# EXERCISE INSTRUCTIONS
Transcribe the listing below exactly, leaving nothing out.

# DATA PROVIDED
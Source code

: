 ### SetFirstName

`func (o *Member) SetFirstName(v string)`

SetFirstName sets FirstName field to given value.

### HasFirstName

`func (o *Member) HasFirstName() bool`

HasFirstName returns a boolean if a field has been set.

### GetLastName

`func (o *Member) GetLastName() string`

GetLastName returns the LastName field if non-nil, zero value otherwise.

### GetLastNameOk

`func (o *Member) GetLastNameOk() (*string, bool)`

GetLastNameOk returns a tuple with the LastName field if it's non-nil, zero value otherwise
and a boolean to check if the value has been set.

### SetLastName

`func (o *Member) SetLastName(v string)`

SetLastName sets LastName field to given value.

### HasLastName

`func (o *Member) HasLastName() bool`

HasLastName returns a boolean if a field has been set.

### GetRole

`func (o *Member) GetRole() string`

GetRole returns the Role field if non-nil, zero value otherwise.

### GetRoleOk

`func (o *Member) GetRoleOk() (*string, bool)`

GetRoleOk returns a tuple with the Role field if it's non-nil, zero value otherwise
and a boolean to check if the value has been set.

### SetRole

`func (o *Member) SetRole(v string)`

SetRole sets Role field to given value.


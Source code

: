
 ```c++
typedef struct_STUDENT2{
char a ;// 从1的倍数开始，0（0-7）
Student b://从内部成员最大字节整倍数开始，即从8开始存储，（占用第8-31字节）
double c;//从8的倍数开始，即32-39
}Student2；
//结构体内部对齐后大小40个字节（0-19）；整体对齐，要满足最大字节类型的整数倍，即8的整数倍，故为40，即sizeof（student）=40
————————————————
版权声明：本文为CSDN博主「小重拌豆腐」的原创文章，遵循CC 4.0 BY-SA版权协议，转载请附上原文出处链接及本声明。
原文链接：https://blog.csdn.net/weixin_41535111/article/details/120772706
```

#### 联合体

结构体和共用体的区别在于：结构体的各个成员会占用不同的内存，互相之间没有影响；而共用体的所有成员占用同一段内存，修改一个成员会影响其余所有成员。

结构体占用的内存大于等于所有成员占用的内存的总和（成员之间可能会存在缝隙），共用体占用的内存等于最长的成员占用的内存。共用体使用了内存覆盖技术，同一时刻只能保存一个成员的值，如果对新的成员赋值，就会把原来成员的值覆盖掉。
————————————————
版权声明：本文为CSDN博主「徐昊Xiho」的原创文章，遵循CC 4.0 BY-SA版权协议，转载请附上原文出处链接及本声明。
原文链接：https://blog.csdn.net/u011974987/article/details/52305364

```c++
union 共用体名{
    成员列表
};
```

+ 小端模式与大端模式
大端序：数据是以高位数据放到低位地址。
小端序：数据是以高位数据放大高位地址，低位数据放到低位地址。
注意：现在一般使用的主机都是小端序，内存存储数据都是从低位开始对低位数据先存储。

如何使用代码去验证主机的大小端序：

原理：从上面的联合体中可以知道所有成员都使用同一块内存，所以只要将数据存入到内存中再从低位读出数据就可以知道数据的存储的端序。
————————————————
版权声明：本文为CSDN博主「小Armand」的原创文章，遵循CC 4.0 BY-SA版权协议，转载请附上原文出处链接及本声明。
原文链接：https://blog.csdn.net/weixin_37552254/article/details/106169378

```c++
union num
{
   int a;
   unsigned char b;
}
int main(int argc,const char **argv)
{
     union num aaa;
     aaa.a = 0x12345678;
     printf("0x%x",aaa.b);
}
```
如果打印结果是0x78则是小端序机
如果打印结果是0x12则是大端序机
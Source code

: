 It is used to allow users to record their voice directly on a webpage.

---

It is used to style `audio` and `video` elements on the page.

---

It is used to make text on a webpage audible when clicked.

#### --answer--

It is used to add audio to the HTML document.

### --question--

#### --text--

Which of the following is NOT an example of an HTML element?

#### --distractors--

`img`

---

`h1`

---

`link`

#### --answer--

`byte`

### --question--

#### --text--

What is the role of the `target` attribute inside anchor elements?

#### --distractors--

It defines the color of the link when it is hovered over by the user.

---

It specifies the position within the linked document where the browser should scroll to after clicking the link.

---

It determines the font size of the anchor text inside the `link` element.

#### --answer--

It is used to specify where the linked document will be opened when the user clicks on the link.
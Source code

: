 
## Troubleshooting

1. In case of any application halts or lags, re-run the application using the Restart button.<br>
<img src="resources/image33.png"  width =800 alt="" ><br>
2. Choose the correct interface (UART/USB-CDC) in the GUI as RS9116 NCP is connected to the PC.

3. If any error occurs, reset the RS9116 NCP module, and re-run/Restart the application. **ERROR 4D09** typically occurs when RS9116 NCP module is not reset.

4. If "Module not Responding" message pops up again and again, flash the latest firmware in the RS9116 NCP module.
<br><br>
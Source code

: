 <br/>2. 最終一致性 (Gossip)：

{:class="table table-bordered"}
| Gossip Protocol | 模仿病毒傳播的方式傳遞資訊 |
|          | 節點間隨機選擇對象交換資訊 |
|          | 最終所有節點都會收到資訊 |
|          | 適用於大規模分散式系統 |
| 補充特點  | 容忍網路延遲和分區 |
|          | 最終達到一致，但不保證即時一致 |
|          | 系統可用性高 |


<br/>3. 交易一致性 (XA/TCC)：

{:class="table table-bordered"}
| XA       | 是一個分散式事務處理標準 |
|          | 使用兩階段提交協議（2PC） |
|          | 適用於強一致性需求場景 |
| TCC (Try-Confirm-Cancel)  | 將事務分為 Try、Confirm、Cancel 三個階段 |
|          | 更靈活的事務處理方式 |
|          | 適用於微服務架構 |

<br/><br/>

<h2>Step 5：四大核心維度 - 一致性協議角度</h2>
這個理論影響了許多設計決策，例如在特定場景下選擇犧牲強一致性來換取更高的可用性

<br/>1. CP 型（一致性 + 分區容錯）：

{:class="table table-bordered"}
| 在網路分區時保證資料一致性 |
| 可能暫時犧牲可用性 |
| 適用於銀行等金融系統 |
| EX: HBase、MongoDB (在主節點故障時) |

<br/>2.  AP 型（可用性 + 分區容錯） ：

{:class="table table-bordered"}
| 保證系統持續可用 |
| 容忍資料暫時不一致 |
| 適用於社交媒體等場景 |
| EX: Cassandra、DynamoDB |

# SOLUTION TO THIS TASK
Source code

: ### SetFirstName

`func (o *Member) SetFirstName(v string)`

SetFirstName sets FirstName field to given value.

### HasFirstName

`func (o *Member) HasFirstName() bool`

HasFirstName returns a boolean if a field has been set.

### GetLastName

`func (o *Member) GetLastName() string`

GetLastName returns the LastName field if non-nil, zero value otherwise.

### GetLastNameOk

`func (o *Member) GetLastNameOk() (*string, bool)`

GetLastNameOk returns a tuple with the LastName field if it's non-nil, zero value otherwise
and a boolean to check if the value has been set.

### SetLastName

`func (o *Member) SetLastName(v string)`

SetLastName sets LastName field to given value.

### HasLastName

`func (o *Member) HasLastName() bool`

HasLastName returns a boolean if a field has been set.

### GetRole

`func (o *Member) GetRole() string`

GetRole returns the Role field if non-nil, zero value otherwise.

### GetRoleOk

`func (o *Member) GetRoleOk() (*string, bool)`

GetRoleOk returns a tuple with the Role field if it's non-nil, zero value otherwise
and a boolean to check if the value has been set.

### SetRole

`func (o *Member) SetRole(v string)`

SetRole sets Role field to given value.


Source code

:
 ```c++
typedef struct_STUDENT2{
char a ;// 从1的倍数开始，0（0-7）
Student b://从内部成员最大字节整倍数开始，即从8开始存储，（占用第8-31字节）
double c;//从8的倍数开始，即32-39
}Student2；
//结构体内部对齐后大小40个字节（0-19）；整体对齐，要满足最大字节类型的整数倍，即8的整数倍，故为40，即sizeof（student）=40
————————————————
版权声明：本文为CSDN博主「小重拌豆腐」的原创文章，遵循CC 4.0 BY-SA版权协议，转载请附上原文出处链接及本声明。
原文链接：https://blog.csdn.net/weixin_41535111/article/details/120772706
```

#### 联合体

结构体和共用体的区别在于：结构体的各个成员会占用不同的内存，互相之间没有影响；而共用体的所有成员占用同一段内存，修改一个成员会影响其余所有成员。

结构体占用的内存大于等于所有成员占用的内存的总和（成员之间可能会存在缝隙），共用体占用的内存等于最长的成员占用的内存。共用体使用了内存覆盖技术，同一时刻只能保存一个成员的值，如果对新的成员赋值，就会把原来成员的值覆盖掉。
————————————————
版权声明：本文为CSDN博主「徐昊Xiho」的原创文章，遵循CC 4.0 BY-SA版权协议，转载请附上原文出处链接及本声明。
原文链接：https://blog.csdn.net/u011974987/article/details/52305364

```c++
union 共用体名{
    成员列表
};
```

+ 小端模式与大端模式
大端序：数据是以高位数据放到低位地址。
小端序：数据是以高位数据放大高位地址，低位数据放到低位地址。
注意：现在一般使用的主机都是小端序，内存存储数据都是从低位开始对低位数据先存储。

如何使用代码去验证主机的大小端序：

原理：从上面的联合体中可以知道所有成员都使用同一块内存，所以只要将数据存入到内存中再从低位读出数据就可以知道数据的存储的端序。
————————————————
版权声明：本文为CSDN博主「小Armand」的原创文章，遵循CC 4.0 BY-SA版权协议，转载请附上原文出处链接及本声明。
原文链接：https://blog.csdn.net/weixin_37552254/article/details/106169378

```c++
union num
{
   int a;
   unsigned char b;
}
int main(int argc,const char **argv)
{
     union num aaa;
     aaa.a = 0x12345678;
     printf("0x%x",aaa.b);
}
```
如果打印结果是0x78则是小端序机
如果打印结果是0x12则是大端序机
Source code

: It is used to allow users to record their voice directly on a webpage.

---

It is used to style `audio` and `video` elements on the page.

---

It is used to make text on a webpage audible when clicked.

#### --answer--

It is used to add audio to the HTML document.

### --question--

#### --text--

Which of the following is NOT an example of an HTML element?

#### --distractors--

`img`

---

`h1`

---

`link`

#### --answer--

`byte`

### --question--

#### --text--

What is the role of the `target` attribute inside anchor elements?

#### --distractors--

It defines the color of the link when it is hovered over by the user.

---

It specifies the position within the linked document where the browser should scroll to after clicking the link.

---

It determines the font size of the anchor text inside the `link` element.

#### --answer--

It is used to specify where the linked document will be opened when the user clicks on the link.
Source code

: 
## Troubleshooting

1. In case of any application halts or lags, re-run the application using the Restart button.<br>
<img src="resources/image33.png"  width =800 alt="" ><br>
2. Choose the correct interface (UART/USB-CDC) in the GUI as RS9116 NCP is connected to the PC.

3. If any error occurs, reset the RS9116 NCP module, and re-run/Restart the application. **ERROR 4D09** typically occurs when RS9116 NCP module is not reset.

4. If "Module not Responding" message pops up again and again, flash the latest firmware in the RS9116 NCP module.
<br><br>
Source code

: <br/>2. 最終一致性 (Gossip)：

{:class="table table-bordered"}
| Gossip Protocol | 模仿病毒傳播的方式傳遞資訊 |
|          | 節點間隨機選擇對象交換資訊 |
|          | 最終所有節點都會收到資訊 |
|          | 適用於大規模分散式系統 |
| 補充特點  | 容忍網路延遲和分區 |
|          | 最終達到一致，但不保證即時一致 |
|          | 系統可用性高 |


<br/>3. 交易一致性 (XA/TCC)：

{:class="table table-bordered"}
| XA       | 是一個分散式事務處理標準 |
|          | 使用兩階段提交協議（2PC） |
|          | 適用於強一致性需求場景 |
| TCC (Try-Confirm-Cancel)  | 將事務分為 Try、Confirm、Cancel 三個階段 |
|          | 更靈活的事務處理方式 |
|          | 適用於微服務架構 |

<br/><br/>

<h2>Step 5：四大核心維度 - 一致性協議角度</h2>
這個理論影響了許多設計決策，例如在特定場景下選擇犧牲強一致性來換取更高的可用性

<br/>1. CP 型（一致性 + 分區容錯）：

{:class="table table-bordered"}
| 在網路分區時保證資料一致性 |
| 可能暫時犧牲可用性 |
| 適用於銀行等金融系統 |
| EX: HBase、MongoDB (在主節點故障時) |

<br/>2.  AP 型（可用性 + 分區容錯） ：

{:class="table table-bordered"}
| 保證系統持續可用 |
| 容忍資料暫時不一致 |
| 適用於社交媒體等場景 |
| EX: Cassandra、DynamoDB |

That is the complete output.